De acordo com o Instituto Brasileiro de Geografia e Estatística (IBGE), em meados de 2020, o trabalhador brasileiro recebia, em média, cerca de R$ 3.210. Esse valor caiu para cerca de R$ 2.750 ao final de 2021. De lá para cá, já subiu mais de 13% e bateu em R$ 3.120. Ainda assim, está aproximadamente 2,8% menor do que há quatro anos.


Dados do IBGE indicam recuperação parcial da renda do trabalhador brasileiro / Reprodução/IBGE

Bancos pressionam

Os bancos também já haviam se posicionado em linha com o discurso de Campos Neto. Tanto é assim que já apostavam num corte de 0,25 ponto na Selic nesta quarta. A previsão está registrada no Boletim Focus, divulgado pelo BC na segunda (6).

Considerando as falas de Campos Neto, eles também elevaram sua expectativa para o patamar da Selic ao final deste ano. A previsão mais atual deles é que a taxa feche 2024 em 9,63% ao ano. Quatro semanas atrás, eles previam 9% ao ano.

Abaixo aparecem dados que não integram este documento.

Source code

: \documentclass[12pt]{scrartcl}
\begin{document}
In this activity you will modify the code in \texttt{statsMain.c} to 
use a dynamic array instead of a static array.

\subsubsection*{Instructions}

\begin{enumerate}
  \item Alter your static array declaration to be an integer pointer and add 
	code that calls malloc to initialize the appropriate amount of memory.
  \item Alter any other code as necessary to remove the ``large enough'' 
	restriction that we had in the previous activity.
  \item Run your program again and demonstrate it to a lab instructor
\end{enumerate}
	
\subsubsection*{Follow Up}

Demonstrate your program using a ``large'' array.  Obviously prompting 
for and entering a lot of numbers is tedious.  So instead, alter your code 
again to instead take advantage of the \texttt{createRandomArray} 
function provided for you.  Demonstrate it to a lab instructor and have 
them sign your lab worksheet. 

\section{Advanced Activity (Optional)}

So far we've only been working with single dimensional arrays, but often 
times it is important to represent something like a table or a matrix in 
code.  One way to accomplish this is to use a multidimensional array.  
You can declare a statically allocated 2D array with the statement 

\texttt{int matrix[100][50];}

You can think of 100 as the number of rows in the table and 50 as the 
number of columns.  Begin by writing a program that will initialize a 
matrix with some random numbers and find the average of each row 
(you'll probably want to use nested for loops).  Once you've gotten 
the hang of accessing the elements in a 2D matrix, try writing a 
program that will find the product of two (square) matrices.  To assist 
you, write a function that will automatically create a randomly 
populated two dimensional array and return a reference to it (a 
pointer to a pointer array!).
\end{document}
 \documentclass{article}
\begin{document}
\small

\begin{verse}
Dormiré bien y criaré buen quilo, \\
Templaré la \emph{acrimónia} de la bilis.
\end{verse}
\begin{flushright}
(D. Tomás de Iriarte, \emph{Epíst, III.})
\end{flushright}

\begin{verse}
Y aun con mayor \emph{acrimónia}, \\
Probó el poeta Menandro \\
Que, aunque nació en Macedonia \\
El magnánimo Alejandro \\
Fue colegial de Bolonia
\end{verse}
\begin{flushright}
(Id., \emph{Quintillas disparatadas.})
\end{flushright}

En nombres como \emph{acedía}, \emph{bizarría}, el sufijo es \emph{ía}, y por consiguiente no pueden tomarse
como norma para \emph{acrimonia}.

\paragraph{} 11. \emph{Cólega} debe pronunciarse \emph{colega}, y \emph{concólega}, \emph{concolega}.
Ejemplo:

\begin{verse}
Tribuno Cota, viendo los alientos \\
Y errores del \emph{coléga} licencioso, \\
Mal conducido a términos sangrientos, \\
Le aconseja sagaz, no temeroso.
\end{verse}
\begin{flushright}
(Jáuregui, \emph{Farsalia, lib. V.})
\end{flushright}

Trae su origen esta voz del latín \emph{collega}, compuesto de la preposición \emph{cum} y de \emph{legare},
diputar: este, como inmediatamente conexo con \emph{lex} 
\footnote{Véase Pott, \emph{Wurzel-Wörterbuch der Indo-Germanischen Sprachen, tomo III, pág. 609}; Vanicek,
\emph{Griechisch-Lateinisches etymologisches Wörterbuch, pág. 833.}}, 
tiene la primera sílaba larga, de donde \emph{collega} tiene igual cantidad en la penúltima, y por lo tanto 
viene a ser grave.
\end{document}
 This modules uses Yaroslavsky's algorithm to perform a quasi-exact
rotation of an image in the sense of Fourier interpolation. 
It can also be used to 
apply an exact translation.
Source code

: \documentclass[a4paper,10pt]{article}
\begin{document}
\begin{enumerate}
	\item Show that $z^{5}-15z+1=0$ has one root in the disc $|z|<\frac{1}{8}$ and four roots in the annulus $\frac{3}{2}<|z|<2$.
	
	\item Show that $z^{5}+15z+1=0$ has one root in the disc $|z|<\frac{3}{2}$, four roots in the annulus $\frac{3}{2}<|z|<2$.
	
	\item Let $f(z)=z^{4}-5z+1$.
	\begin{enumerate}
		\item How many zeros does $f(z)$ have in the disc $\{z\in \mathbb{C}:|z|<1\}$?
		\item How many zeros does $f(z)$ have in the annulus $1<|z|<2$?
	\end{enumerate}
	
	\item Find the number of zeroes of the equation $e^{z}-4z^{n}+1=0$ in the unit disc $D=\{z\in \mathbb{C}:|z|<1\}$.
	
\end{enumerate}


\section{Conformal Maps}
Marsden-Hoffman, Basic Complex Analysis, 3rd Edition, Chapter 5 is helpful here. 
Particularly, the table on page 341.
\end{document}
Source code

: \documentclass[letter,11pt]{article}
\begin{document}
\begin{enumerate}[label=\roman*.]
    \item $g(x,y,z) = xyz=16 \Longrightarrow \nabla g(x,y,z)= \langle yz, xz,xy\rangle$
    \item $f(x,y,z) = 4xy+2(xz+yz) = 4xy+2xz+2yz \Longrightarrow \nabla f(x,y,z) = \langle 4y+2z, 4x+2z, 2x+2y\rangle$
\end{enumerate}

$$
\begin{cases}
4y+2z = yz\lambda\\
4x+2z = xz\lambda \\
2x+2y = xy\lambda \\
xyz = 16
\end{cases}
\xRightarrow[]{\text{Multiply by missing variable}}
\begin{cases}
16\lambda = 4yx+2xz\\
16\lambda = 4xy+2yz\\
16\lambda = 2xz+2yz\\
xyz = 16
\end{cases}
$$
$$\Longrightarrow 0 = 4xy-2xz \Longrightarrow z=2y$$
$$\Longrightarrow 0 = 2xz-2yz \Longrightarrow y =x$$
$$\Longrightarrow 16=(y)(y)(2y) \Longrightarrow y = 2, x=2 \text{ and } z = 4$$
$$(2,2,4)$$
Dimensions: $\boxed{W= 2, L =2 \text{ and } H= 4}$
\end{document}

Segundo Róber Iturriet Ávila, economista e professor da Universidade Federal do Rio Grande do Sul (UFRGS), a simples mudança nas previsões dos bancos influencia o Copom e faz com que o órgão tenda a se alinhar com banqueiros.

"O Boletim Focus é levado em conta na decisão do Copom, porque o Copom se baseia muito nas expectativas", explicou.

Para Weslley Cantelmo, economista e presidente do Instituto Economias e Planejamento, a visão dos bancos está ligada à forma ideológica como eles analisam a economia. A visão deles, no entanto, acaba dominando o debate público sobre economia.

"Os bancos vão criando um ambiente na opinião pública e isso legitima a decisão do Copom [por um corte menor]", afirmou.

Dados na contramão

Para Cantelmo, não há justificativa para um corte de 0,25 ponto da Selic. André Roncaglia, economista e professor da Universidade Federal de São Paulo (Unifesp), ratifica.

"A economia brasileira está crescendo, a taxa de desemprego voltou a crescer [no início do ano] e a inflação está em queda", enumerou Roncaglia.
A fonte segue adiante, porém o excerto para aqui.